→ **What you will do**: The required output is every entry below, copied exactly.

→ **Data for analysis**:
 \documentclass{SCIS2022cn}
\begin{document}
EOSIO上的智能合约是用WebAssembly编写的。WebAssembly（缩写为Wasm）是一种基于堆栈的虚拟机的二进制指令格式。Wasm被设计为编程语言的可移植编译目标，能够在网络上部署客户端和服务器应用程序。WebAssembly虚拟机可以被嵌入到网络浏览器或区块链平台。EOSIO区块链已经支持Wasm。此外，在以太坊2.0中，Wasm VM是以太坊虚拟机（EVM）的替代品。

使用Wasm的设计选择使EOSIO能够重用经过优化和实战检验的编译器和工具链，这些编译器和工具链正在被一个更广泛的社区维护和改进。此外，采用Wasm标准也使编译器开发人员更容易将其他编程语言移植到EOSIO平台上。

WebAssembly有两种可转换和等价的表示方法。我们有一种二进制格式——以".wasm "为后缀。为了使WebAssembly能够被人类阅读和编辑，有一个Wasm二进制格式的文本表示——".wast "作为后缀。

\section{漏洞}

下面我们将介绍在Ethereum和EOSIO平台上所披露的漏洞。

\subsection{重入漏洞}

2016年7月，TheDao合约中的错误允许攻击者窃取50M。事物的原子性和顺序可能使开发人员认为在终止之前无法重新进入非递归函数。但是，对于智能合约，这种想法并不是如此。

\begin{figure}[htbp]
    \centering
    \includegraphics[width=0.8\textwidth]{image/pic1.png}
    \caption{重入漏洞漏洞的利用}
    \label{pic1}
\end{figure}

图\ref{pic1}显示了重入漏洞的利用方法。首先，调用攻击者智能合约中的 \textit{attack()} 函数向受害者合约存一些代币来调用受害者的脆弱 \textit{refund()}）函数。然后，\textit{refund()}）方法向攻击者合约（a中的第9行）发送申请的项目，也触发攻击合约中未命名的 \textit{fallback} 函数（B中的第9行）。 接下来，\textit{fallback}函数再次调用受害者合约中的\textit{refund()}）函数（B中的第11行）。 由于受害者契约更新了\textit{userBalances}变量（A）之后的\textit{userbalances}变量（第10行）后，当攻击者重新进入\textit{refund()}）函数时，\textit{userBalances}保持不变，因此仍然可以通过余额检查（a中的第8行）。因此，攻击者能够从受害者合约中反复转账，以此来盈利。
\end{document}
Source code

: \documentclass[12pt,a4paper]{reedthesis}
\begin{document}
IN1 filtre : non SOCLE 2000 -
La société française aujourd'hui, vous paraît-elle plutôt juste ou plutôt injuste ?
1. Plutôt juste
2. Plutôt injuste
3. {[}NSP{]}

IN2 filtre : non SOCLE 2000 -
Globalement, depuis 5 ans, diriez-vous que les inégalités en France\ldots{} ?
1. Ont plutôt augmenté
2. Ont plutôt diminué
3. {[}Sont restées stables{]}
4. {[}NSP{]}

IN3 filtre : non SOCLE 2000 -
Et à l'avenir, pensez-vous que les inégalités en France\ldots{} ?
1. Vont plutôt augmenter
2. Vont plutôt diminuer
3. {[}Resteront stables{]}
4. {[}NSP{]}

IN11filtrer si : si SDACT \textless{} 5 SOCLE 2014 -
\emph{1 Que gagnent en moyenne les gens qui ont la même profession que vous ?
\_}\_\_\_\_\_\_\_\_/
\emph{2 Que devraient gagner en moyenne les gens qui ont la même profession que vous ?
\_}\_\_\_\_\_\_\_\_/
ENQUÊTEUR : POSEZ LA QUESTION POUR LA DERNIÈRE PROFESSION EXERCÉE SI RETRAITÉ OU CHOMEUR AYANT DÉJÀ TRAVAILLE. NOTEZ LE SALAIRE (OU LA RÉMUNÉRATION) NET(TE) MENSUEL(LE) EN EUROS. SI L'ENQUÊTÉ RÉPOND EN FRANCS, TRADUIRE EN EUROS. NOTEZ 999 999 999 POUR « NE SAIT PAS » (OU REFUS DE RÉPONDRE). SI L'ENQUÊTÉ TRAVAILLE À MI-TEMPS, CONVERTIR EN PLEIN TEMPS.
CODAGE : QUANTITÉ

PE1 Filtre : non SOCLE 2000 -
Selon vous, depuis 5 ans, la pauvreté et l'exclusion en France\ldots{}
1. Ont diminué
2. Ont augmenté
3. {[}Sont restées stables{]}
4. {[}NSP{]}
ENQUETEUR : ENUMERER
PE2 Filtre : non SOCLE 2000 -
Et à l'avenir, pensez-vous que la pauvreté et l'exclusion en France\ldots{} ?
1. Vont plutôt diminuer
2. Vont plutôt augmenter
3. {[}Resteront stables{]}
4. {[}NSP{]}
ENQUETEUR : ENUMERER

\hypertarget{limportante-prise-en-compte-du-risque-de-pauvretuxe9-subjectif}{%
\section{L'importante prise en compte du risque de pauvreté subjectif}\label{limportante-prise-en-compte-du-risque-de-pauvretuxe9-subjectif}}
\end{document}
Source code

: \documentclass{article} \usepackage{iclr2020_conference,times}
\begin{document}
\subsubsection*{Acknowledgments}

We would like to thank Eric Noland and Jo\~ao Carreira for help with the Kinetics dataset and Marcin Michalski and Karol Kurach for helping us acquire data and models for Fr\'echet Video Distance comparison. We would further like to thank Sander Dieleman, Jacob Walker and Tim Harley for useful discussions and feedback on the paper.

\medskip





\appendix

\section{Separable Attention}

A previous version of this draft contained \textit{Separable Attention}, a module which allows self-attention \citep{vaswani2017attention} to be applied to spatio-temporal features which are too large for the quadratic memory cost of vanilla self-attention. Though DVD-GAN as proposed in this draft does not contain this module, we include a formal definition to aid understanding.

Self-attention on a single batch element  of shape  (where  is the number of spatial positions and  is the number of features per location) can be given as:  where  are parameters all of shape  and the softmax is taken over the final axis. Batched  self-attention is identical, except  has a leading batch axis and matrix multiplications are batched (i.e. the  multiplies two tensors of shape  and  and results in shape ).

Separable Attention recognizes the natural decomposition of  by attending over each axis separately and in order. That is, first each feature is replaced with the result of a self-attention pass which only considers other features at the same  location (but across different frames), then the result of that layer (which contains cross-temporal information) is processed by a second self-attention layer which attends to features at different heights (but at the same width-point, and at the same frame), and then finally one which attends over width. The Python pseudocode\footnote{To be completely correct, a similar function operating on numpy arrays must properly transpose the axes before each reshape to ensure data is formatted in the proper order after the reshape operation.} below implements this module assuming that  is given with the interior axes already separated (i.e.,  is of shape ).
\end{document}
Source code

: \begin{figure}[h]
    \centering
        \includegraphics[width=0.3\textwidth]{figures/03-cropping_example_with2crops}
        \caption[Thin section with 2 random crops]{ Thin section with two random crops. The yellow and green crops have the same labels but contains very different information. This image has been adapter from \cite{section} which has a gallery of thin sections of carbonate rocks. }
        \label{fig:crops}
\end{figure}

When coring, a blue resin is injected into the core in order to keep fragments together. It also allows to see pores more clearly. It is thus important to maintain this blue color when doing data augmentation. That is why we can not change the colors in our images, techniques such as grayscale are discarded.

→ **Written solution**:
 \documentclass{SCIS2022cn}
\begin{document}
EOSIO上的智能合约是用WebAssembly编写的。WebAssembly（缩写为Wasm）是一种基于堆栈的虚拟机的二进制指令格式。Wasm被设计为编程语言的可移植编译目标，能够在网络上部署客户端和服务器应用程序。WebAssembly虚拟机可以被嵌入到网络浏览器或区块链平台。EOSIO区块链已经支持Wasm。此外，在以太坊2.0中，Wasm VM是以太坊虚拟机（EVM）的替代品。

使用Wasm的设计选择使EOSIO能够重用经过优化和实战检验的编译器和工具链，这些编译器和工具链正在被一个更广泛的社区维护和改进。此外，采用Wasm标准也使编译器开发人员更容易将其他编程语言移植到EOSIO平台上。

WebAssembly有两种可转换和等价的表示方法。我们有一种二进制格式——以".wasm "为后缀。为了使WebAssembly能够被人类阅读和编辑，有一个Wasm二进制格式的文本表示——".wast "作为后缀。

\section{漏洞}

下面我们将介绍在Ethereum和EOSIO平台上所披露的漏洞。

\subsection{重入漏洞}

2016年7月，TheDao合约中的错误允许攻击者窃取50M。事物的原子性和顺序可能使开发人员认为在终止之前无法重新进入非递归函数。但是，对于智能合约，这种想法并不是如此。

\begin{figure}[htbp]
    \centering
    \includegraphics[width=0.8\textwidth]{image/pic1.png}
    \caption{重入漏洞漏洞的利用}
    \label{pic1}
\end{figure}

图\ref{pic1}显示了重入漏洞的利用方法。首先，调用攻击者智能合约中的 \textit{attack()} 函数向受害者合约存一些代币来调用受害者的脆弱 \textit{refund()}）函数。然后，\textit{refund()}）方法向攻击者合约（a中的第9行）发送申请的项目，也触发攻击合约中未命名的 \textit{fallback} 函数（B中的第9行）。 接下来，\textit{fallback}函数再次调用受害者合约中的\textit{refund()}）函数（B中的第11行）。 由于受害者契约更新了\textit{userBalances}变量（A）之后的\textit{userbalances}变量（第10行）后，当攻击者重新进入\textit{refund()}）函数时，\textit{userBalances}保持不变，因此仍然可以通过余额检查（a中的第8行）。因此，攻击者能够从受害者合约中反复转账，以此来盈利。
\end{document}
Source code

: \documentclass[12pt,a4paper]{reedthesis}
\begin{document}
IN1 filtre : non SOCLE 2000 -
La société française aujourd'hui, vous paraît-elle plutôt juste ou plutôt injuste ?
1. Plutôt juste
2. Plutôt injuste
3. {[}NSP{]}

IN2 filtre : non SOCLE 2000 -
Globalement, depuis 5 ans, diriez-vous que les inégalités en France\ldots{} ?
1. Ont plutôt augmenté
2. Ont plutôt diminué
3. {[}Sont restées stables{]}
4. {[}NSP{]}

IN3 filtre : non SOCLE 2000 -
Et à l'avenir, pensez-vous que les inégalités en France\ldots{} ?
1. Vont plutôt augmenter
2. Vont plutôt diminuer
3. {[}Resteront stables{]}
4. {[}NSP{]}

IN11filtrer si : si SDACT \textless{} 5 SOCLE 2014 -
\emph{1 Que gagnent en moyenne les gens qui ont la même profession que vous ?
\_}\_\_\_\_\_\_\_\_/
\emph{2 Que devraient gagner en moyenne les gens qui ont la même profession que vous ?
\_}\_\_\_\_\_\_\_\_/
ENQUÊTEUR : POSEZ LA QUESTION POUR LA DERNIÈRE PROFESSION EXERCÉE SI RETRAITÉ OU CHOMEUR AYANT DÉJÀ TRAVAILLE. NOTEZ LE SALAIRE (OU LA RÉMUNÉRATION) NET(TE) MENSUEL(LE) EN EUROS. SI L'ENQUÊTÉ RÉPOND EN FRANCS, TRADUIRE EN EUROS. NOTEZ 999 999 999 POUR « NE SAIT PAS » (OU REFUS DE RÉPONDRE). SI L'ENQUÊTÉ TRAVAILLE À MI-TEMPS, CONVERTIR EN PLEIN TEMPS.
CODAGE : QUANTITÉ

PE1 Filtre : non SOCLE 2000 -
Selon vous, depuis 5 ans, la pauvreté et l'exclusion en France\ldots{}
1. Ont diminué
2. Ont augmenté
3. {[}Sont restées stables{]}
4. {[}NSP{]}
ENQUETEUR : ENUMERER
PE2 Filtre : non SOCLE 2000 -
Et à l'avenir, pensez-vous que la pauvreté et l'exclusion en France\ldots{} ?
1. Vont plutôt diminuer
2. Vont plutôt augmenter
3. {[}Resteront stables{]}
4. {[}NSP{]}
ENQUETEUR : ENUMERER

\hypertarget{limportante-prise-en-compte-du-risque-de-pauvretuxe9-subjectif}{%
\section{L'importante prise en compte du risque de pauvreté subjectif}\label{limportante-prise-en-compte-du-risque-de-pauvretuxe9-subjectif}}
\end{document}
Source code

: \documentclass{article} \usepackage{iclr2020_conference,times}
\begin{document}
\subsubsection*{Acknowledgments}

We would like to thank Eric Noland and Jo\~ao Carreira for help with the Kinetics dataset and Marcin Michalski and Karol Kurach for helping us acquire data and models for Fr\'echet Video Distance comparison. We would further like to thank Sander Dieleman, Jacob Walker and Tim Harley for useful discussions and feedback on the paper.

\medskip





\appendix

\section{Separable Attention}

A previous version of this draft contained \textit{Separable Attention}, a module which allows self-attention \citep{vaswani2017attention} to be applied to spatio-temporal features which are too large for the quadratic memory cost of vanilla self-attention. Though DVD-GAN as proposed in this draft does not contain this module, we include a formal definition to aid understanding.

Self-attention on a single batch element  of shape  (where  is the number of spatial positions and  is the number of features per location) can be given as:  where  are parameters all of shape  and the softmax is taken over the final axis. Batched  self-attention is identical, except  has a leading batch axis and matrix multiplications are batched (i.e. the  multiplies two tensors of shape  and  and results in shape ).

Separable Attention recognizes the natural decomposition of  by attending over each axis separately and in order. That is, first each feature is replaced with the result of a self-attention pass which only considers other features at the same  location (but across different frames), then the result of that layer (which contains cross-temporal information) is processed by a second self-attention layer which attends to features at different heights (but at the same width-point, and at the same frame), and then finally one which attends over width. The Python pseudocode\footnote{To be completely correct, a similar function operating on numpy arrays must properly transpose the axes before each reshape to ensure data is formatted in the proper order after the reshape operation.} below implements this module assuming that  is given with the interior axes already separated (i.e.,  is of shape ).
\end{document}
Source code

: \begin{figure}[h]
    \centering
        \includegraphics[width=0.3\textwidth]{figures/03-cropping_example_with2crops}
        \caption[Thin section with 2 random crops]{ Thin section with two random crops. The yellow and green crops have the same labels but contains very different information. This image has been adapter from \cite{section} which has a gallery of thin sections of carbonate rocks. }
        \label{fig:crops}
\end{figure}

When coring, a blue resin is injected into the core in order to keep fragments together. It also allows to see pores more clearly. It is thus important to maintain this blue color when doing data augmentation. That is why we can not change the colors in our images, techniques such as grayscale are discarded.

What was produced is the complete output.